Can confirm, has pico and speaker versions of 3 games. I made a speaker mod for it and qbert, but qbert seems to just have the speaker version. Dig dug 1010 pico dig dug 1000 spk dig dug 0110 pico frogger 0100 spk frogger 0011 pico galaga 0001 spk galaga *From memory but something like this, all off goto controller screen debug. A tiny speaker will fit just under the dpad, I drilled a few holes, sounds great. Qbert has 0100 for pico and 0000 for speaker mode, which has him talking like the arcade. Fun devices. . I have not tested all 16 combos.
Regarding the button trick issue. I believe it's actually doing something else. Hold down both buttons and power it on, it gives you some string of numbers and boots into a demo mode that plays the game by itself. Weird.
I bought a few and noticed that the board changed does anyone know if the new ones can be moded? I have pac man tetris and the oregon trail and they all look the same
Instead of the button trick, try using rhe directional pad. I done it to my micro arcade, space invaders machine and got Galaxian, Pac-Man and Ms Pac-Man too.😮
@@bobman3854 Oregon trail doesn't seem to have any other games on the chip. There weren't even any zero resistors on the board, just the empty pads, and they didn't do anything. My guess is some games certain games are too big or use up too much memory so they're dedicated to the entire chip
I have one of the new ones, and it *looks* like the traces are still on the backside of the board. It's just that they terminate about 1.5mm below the actual solder pads, but there are still through-holes where I believe I may be able to wire in some 28ga leads. I'm going to give it a shot sometime this week, I'll post my results.
Could you possibly make a tutorial on how we could do what you did on the Pac-Man so we could access its games as well because I also have a pac-man micro arcade sitting in my desktop that I dont really use.
have you tried coppying the micro controller chip bios onto a larger capcity one and using that one instead with more games and a switch ? :-) you could store hundreds of those games then :)
There is only one game on the Oregon trail game.

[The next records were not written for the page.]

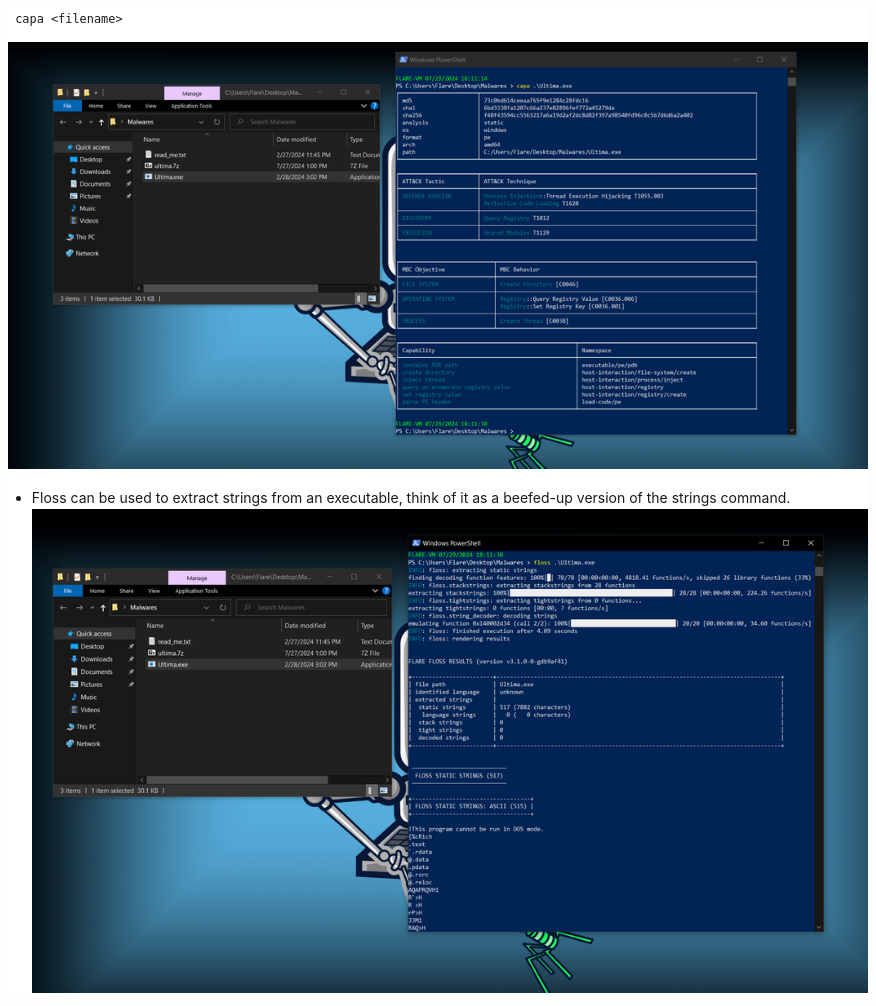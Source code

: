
 ```
 capa <filename>
```

![7f934f620fc88147c496ef61b531bed9.png](/assets/img/blog_imgs/9.png)

- Floss can be used to extract strings from an executable, think of it as a beefed-up version of the strings command.
![815dad976f80d130a8531e6d961fbf30.png](/assets/img/blog_imgs/10.png)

But I also found that the Oregon trail game kills me off in the same spot in the game no matter what, this leads me to believe that not the entirety of the Oregon trail game is present in this gaming device. But then I did some research and found that the entire game should be able to fit in the device. Wich means the game is probably soft locking me or there is some anti piracy measure that has been tripped. I don't know? Has anyone been able to beat this game?
Ugh, I hate that the button trick didn't work. I'm guessing that the MCU is doing a check before it starts, and won't let it start without a "clear" button check.
there are some 2 and 4-pin USB-C surface mount connectors that might fit, or they may require a bit of fudging to get them to fit. but i don't think the risk of damaging the micro arcade is worth the reward of just changing the USB port type. but if you want to give it a try, those 2 and 4-pin versions of the USB-C connectors can be found on aliexpress, such as this listing: www.aliexpress.us/item/3256805127991766.html
Just got mine and it looks like it's all three games with a menu front-end to pick the game instead of using resistors to hardware it to a single game. I can't find any hidden games nor can I get it to even go into some kind of alternate sound mode or debug mode. Interesting that they took this approach after 'hiding' games within others. I'm guessing any Micro Arcade that lets you select multiple games won't be hackable like the game in this video.